◆ **WORK TASK**: Could you please retype all of the data below exactly?

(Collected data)
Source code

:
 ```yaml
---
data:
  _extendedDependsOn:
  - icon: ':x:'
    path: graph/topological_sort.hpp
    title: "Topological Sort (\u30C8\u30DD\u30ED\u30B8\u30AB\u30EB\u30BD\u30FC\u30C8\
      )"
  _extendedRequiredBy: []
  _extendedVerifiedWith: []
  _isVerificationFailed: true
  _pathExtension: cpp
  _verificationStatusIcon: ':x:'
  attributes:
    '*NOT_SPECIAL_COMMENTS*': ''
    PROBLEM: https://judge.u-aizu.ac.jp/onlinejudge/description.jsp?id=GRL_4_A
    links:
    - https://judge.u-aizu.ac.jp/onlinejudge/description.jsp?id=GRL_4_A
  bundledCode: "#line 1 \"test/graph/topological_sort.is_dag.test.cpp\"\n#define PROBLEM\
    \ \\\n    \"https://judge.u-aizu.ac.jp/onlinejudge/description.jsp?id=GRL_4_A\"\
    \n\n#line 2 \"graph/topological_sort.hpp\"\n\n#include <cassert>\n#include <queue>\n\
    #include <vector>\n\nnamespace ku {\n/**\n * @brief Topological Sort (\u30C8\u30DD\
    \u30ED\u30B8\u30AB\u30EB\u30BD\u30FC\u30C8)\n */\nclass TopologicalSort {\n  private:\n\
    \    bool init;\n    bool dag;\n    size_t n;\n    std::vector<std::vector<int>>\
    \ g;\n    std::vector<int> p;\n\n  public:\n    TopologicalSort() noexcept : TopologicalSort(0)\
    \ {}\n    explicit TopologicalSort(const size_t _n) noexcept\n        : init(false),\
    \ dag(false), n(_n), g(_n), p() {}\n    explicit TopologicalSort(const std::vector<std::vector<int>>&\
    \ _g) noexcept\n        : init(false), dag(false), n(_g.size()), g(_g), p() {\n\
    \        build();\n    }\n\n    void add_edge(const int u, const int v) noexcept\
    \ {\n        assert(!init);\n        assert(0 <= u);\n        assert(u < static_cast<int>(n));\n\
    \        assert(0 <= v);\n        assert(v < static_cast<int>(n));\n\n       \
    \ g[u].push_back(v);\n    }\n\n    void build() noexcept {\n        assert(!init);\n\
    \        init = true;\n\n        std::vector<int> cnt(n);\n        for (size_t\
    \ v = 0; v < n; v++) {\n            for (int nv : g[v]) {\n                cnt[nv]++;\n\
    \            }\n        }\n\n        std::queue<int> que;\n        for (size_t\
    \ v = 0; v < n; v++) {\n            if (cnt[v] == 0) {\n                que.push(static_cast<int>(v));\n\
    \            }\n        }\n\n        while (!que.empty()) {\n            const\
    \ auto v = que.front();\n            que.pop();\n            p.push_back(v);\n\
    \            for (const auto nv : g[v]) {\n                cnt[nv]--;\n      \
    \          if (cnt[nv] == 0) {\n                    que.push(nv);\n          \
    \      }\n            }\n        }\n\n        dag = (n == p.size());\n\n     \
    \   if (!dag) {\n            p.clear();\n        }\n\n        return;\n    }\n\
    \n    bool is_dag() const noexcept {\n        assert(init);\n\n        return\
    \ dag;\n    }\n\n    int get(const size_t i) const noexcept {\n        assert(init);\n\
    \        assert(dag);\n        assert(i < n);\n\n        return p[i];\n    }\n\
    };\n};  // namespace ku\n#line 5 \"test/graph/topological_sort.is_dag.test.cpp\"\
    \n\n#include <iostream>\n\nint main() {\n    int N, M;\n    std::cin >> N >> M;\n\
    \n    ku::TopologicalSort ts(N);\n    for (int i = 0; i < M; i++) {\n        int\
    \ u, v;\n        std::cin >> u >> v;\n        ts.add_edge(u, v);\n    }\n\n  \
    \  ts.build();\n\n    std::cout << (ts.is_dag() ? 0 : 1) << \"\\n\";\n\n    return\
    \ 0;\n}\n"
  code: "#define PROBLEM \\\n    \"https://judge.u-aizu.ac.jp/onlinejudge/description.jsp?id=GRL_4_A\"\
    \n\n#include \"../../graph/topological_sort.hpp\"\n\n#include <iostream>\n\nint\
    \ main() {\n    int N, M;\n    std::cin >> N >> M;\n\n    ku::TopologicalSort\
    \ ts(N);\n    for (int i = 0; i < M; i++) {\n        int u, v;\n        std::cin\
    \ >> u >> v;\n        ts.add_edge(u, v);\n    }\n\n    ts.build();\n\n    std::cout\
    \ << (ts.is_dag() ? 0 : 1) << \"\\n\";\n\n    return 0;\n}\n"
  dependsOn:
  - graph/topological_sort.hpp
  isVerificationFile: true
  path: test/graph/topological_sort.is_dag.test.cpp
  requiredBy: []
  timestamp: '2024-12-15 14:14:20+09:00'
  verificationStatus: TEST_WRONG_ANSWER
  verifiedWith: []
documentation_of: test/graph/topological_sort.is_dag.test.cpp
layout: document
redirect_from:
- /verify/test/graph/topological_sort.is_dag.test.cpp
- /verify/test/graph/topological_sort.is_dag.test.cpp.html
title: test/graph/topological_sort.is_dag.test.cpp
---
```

◆ **WRITTEN SOLUTION**:
Source code

:
 ```yaml
---
data:
  _extendedDependsOn:
  - icon: ':x:'
    path: graph/topological_sort.hpp
    title: "Topological Sort (\u30C8\u30DD\u30ED\u30B8\u30AB\u30EB\u30BD\u30FC\u30C8\
      )"
  _extendedRequiredBy: []
  _extendedVerifiedWith: []
  _isVerificationFailed: true
  _pathExtension: cpp
  _verificationStatusIcon: ':x:'
  attributes:
    '*NOT_SPECIAL_COMMENTS*': ''
    PROBLEM: https://judge.u-aizu.ac.jp/onlinejudge/description.jsp?id=GRL_4_A
    links:
    - https://judge.u-aizu.ac.jp/onlinejudge/description.jsp?id=GRL_4_A
  bundledCode: "#line 1 \"test/graph/topological_sort.is_dag.test.cpp\"\n#define PROBLEM\
    \ \\\n    \"https://judge.u-aizu.ac.jp/onlinejudge/description.jsp?id=GRL_4_A\"\
    \n\n#line 2 \"graph/topological_sort.hpp\"\n\n#include <cassert>\n#include <queue>\n\
    #include <vector>\n\nnamespace ku {\n/**\n * @brief Topological Sort (\u30C8\u30DD\
    \u30ED\u30B8\u30AB\u30EB\u30BD\u30FC\u30C8)\n */\nclass TopologicalSort {\n  private:\n\
    \    bool init;\n    bool dag;\n    size_t n;\n    std::vector<std::vector<int>>\
    \ g;\n    std::vector<int> p;\n\n  public:\n    TopologicalSort() noexcept : TopologicalSort(0)\
    \ {}\n    explicit TopologicalSort(const size_t _n) noexcept\n        : init(false),\
    \ dag(false), n(_n), g(_n), p() {}\n    explicit TopologicalSort(const std::vector<std::vector<int>>&\
    \ _g) noexcept\n        : init(false), dag(false), n(_g.size()), g(_g), p() {\n\
    \        build();\n    }\n\n    void add_edge(const int u, const int v) noexcept\
    \ {\n        assert(!init);\n        assert(0 <= u);\n        assert(u < static_cast<int>(n));\n\
    \        assert(0 <= v);\n        assert(v < static_cast<int>(n));\n\n       \
    \ g[u].push_back(v);\n    }\n\n    void build() noexcept {\n        assert(!init);\n\
    \        init = true;\n\n        std::vector<int> cnt(n);\n        for (size_t\
    \ v = 0; v < n; v++) {\n            for (int nv : g[v]) {\n                cnt[nv]++;\n\
    \            }\n        }\n\n        std::queue<int> que;\n        for (size_t\
    \ v = 0; v < n; v++) {\n            if (cnt[v] == 0) {\n                que.push(static_cast<int>(v));\n\
    \            }\n        }\n\n        while (!que.empty()) {\n            const\
    \ auto v = que.front();\n            que.pop();\n            p.push_back(v);\n\
    \            for (const auto nv : g[v]) {\n                cnt[nv]--;\n      \
    \          if (cnt[nv] == 0) {\n                    que.push(nv);\n          \
    \      }\n            }\n        }\n\n        dag = (n == p.size());\n\n     \
    \   if (!dag) {\n            p.clear();\n        }\n\n        return;\n    }\n\
    \n    bool is_dag() const noexcept {\n        assert(init);\n\n        return\
    \ dag;\n    }\n\n    int get(const size_t i) const noexcept {\n        assert(init);\n\
    \        assert(dag);\n        assert(i < n);\n\n        return p[i];\n    }\n\
    };\n};  // namespace ku\n#line 5 \"test/graph/topological_sort.is_dag.test.cpp\"\
    \n\n#include <iostream>\n\nint main() {\n    int N, M;\n    std::cin >> N >> M;\n\
    \n    ku::TopologicalSort ts(N);\n    for (int i = 0; i < M; i++) {\n        int\
    \ u, v;\n        std::cin >> u >> v;\n        ts.add_edge(u, v);\n    }\n\n  \
    \  ts.build();\n\n    std::cout << (ts.is_dag() ? 0 : 1) << \"\\n\";\n\n    return\
    \ 0;\n}\n"
  code: "#define PROBLEM \\\n    \"https://judge.u-aizu.ac.jp/onlinejudge/description.jsp?id=GRL_4_A\"\
    \n\n#include \"../../graph/topological_sort.hpp\"\n\n#include <iostream>\n\nint\
    \ main() {\n    int N, M;\n    std::cin >> N >> M;\n\n    ku::TopologicalSort\
    \ ts(N);\n    for (int i = 0; i < M; i++) {\n        int u, v;\n        std::cin\
    \ >> u >> v;\n        ts.add_edge(u, v);\n    }\n\n    ts.build();\n\n    std::cout\
    \ << (ts.is_dag() ? 0 : 1) << \"\\n\";\n\n    return 0;\n}\n"
  dependsOn:
  - graph/topological_sort.hpp
  isVerificationFile: true
  path: test/graph/topological_sort.is_dag.test.cpp
  requiredBy: []
  timestamp: '2024-12-15 14:14:20+09:00'
  verificationStatus: TEST_WRONG_ANSWER
  verifiedWith: []
documentation_of: test/graph/topological_sort.is_dag.test.cpp
layout: document
redirect_from:
- /verify/test/graph/topological_sort.is_dag.test.cpp
- /verify/test/graph/topological_sort.is_dag.test.cpp.html
title: test/graph/topological_sort.is_dag.test.cpp
---
```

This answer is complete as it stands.